The popularity of cricket picked up as Pakistan’s performance in both hockey and squash declined rapidly after the 90s. Talented and mercurial, the team won accolades against all odds with wins of the 1992 World Cup and the 2007 ICC T20, to becoming the number one ranked test team in 2016, all the while defying logic and pundits expectations. At its recent outing to the ICC Champions Trophy in June this year, it was the lowest ranked team in the competition, coming into the global event with a string of humiliating defeats. However, Pakistan managed to win the tournament in a spectacular fashion by defeating arch rivals India in the finals. A famous epithet about the Pakistan cricket team is: “The only predictable thing about Pakistan is their unpredictability.”
Other sports that have made their presence felt at the international level include snooker, polo, and tennis. More recently, our snooker players have been doing well in international competitions, and this sport has been gaining in popularity. Muhammed Asif became the World Amateur Snooker Champion in December 2012, Muhammed Yusuf had won it before him in 1994, and Saleh Mohammad had been the runner up in 2004. Polo, an elite game with a niche audience, has a respectable and consistent record. Hissam Hyder, with a handicap of 6+, is its most famous luminary currently. Aisam ul Haque is the only professional tennis player who has made his mark on the international arena. Though ranked amongst the top ten in the doubles, his highest ranking in the singles was 125th. He has reached this level because of the support of his family, and the Pakistan Tennis Federation’s contribution in his rise has been next to nil.

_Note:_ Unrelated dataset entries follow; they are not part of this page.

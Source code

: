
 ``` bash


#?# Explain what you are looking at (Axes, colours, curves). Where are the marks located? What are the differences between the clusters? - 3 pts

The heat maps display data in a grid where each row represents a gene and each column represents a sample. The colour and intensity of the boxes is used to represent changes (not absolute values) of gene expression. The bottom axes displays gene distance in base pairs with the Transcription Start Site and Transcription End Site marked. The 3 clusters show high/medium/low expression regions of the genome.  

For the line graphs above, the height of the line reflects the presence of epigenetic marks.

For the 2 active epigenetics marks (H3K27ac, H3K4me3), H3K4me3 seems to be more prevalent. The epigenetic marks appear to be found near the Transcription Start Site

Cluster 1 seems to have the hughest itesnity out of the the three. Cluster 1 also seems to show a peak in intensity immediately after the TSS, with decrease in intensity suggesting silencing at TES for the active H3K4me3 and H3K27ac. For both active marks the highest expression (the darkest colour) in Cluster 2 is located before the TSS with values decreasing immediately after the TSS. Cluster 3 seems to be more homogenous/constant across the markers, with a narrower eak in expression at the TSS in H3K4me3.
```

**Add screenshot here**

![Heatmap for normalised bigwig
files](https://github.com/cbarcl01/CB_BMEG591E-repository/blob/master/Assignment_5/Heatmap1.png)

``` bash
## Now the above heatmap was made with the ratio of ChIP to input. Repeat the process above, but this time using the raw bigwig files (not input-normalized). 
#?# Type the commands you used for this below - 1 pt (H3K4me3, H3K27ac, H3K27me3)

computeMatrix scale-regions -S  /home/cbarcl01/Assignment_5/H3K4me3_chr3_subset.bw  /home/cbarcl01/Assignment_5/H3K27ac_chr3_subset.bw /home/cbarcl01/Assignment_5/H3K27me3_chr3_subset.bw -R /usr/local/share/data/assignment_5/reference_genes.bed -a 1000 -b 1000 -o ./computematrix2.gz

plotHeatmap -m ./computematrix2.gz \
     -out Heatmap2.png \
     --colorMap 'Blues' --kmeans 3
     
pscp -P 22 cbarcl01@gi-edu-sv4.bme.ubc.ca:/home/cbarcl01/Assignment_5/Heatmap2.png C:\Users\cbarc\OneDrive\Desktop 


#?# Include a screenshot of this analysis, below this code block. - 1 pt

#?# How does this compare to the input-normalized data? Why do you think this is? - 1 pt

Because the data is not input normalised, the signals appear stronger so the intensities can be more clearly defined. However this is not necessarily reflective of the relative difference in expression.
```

There are multiple reasons for the steep decline of sport in Pakistan, foremost among them being the lack of institutional support from the government and their failure to improve the existing infrastructure. There are no state of the art squash academies through which we can produce international quality squash players. The squash legends that Pakistan produced were self-made and arose despite the unsupportive system. As far as hockey in concerned, Pakistan failed to keep pace with the rest of the world, since hockey rapidly evolved with the advent of astro turf surfaces and Pakistan failed to adapt to the new skill set required. Pakistan hockey has also been chronically cash strapped, as the focus of corporations and the government has been on cricket, and the Pakistan Hockey Federation have been unable to offer the facilities or incentives to players that an international team needs. With no serious attempt by the government to organize sports in schools and at the grass root level, handicapped by outdated equipment and training methods, and with coaches who are out of touch with the latest scientific techniques, Pakistani sportsmen stand little chance of success at the international level.
Weighed down by corrupt and incompetent bureaucracies, the various sports boards are staffed on the basis of patronage. Their role as impediments rather than facilitators of sports is portrayed well in the film “Shah” about Syed Hussain Shah, who won the only medal for Pakistan in boxing at the Olympics in 1988. Symptomatic of what really ails sports in Pakistan, there were twice as many officials as athletes that went to the Rio Olympics in 2016, and these seven athletes were unable to get beyond the qualifying rounds. Nepal had the same number of athletes, but with almost one-sixth of the population.